Several limitations of this work should be noted. First, it was a single-center, observational study with a relatively small sample size. Second, it included relatively stable chronic HF patients, so the findings cannot be readily extrapolated to patients with INTERMACS profiles 1 to 3 or NYHA functional classes I to II. Third, there was no independent validation cohort to confirm our results. It is likely that if an independent validation cohort had been used, the AUC for the BCN Bio-HF calculator and other scores would have been lower. In addition, we used a simplified version of the BCN Bio-HF calculator, without taking troponins into account. Future research should include the BCN Bio-HF risk score with all dedicated markers (cTnT, sST2, NT-proBNP, and SGLT2 inhibitors).
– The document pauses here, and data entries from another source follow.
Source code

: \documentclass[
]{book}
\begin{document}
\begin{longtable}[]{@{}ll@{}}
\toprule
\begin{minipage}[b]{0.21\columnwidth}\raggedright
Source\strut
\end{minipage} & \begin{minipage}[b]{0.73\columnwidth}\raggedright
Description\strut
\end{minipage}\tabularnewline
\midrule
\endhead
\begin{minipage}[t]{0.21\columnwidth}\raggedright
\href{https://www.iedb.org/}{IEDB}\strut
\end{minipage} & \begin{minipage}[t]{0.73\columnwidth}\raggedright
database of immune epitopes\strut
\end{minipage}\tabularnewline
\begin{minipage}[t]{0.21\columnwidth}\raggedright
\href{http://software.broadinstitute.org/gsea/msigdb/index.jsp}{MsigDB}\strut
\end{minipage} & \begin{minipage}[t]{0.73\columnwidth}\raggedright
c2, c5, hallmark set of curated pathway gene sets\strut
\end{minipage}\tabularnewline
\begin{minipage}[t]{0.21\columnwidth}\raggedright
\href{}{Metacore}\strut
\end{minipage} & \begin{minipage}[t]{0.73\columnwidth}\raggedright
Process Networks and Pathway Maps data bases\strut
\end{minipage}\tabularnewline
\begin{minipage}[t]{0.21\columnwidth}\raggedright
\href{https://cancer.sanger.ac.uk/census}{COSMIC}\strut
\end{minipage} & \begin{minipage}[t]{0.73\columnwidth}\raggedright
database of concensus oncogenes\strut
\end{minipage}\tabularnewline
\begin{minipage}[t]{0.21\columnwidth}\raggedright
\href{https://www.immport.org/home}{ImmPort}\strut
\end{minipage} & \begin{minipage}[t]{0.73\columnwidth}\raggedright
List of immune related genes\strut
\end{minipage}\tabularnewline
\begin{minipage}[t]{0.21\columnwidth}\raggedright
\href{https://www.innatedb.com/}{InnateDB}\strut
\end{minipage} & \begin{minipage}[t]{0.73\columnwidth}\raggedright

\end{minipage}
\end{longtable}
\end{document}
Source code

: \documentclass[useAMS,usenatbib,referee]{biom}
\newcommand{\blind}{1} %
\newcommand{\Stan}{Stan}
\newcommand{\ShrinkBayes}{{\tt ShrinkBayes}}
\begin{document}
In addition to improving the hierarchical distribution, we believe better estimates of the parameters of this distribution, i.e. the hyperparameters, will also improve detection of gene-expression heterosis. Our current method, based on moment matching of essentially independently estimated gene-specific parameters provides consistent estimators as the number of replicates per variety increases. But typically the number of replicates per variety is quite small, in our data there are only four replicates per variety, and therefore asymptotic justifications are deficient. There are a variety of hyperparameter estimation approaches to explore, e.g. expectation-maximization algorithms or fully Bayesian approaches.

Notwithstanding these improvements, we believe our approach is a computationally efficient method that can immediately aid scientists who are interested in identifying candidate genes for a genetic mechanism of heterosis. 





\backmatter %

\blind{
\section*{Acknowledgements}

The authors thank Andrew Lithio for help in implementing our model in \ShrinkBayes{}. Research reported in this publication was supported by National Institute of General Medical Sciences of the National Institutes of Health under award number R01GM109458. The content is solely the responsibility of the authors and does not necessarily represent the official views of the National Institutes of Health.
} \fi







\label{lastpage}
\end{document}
Furthermore, the study was conducted during a period when guidelines for HF treatment were changing. A majority of our patients were enrolled during the pre-SGLT2 inhibitors era—they were included in the study between 2018 and 2021. Due to the low percentage of SGLT2 inhibitor use at the time of inclusion in the study, we did not analyze the latest version of the BCN Bio-HF calculator. Besides, we did not have data on whether SGLT2 inhibitors had been added to the patients’ medical regimens during follow-up. Thus, we could not adequately address the effects of these medications on our results. Finally, the only outcome analyzed was all-cause mortality, and the causes of death were not determined.

Conclusions

In summary, BCN Bio-HF and HFSS scores and serum bilirubin concentration can reliably predict the overall risk of mortality in patients with advanced HF awaiting HT. The excellent prognostic strength of the BCN Bio-HF risk calculator and the acceptable prognostic power of HFSS allowed for the prediction of 1-year mortality in the analyzed population. The prognostic performance of SHFM for 1-year mortality was limited in the analyzed cohort.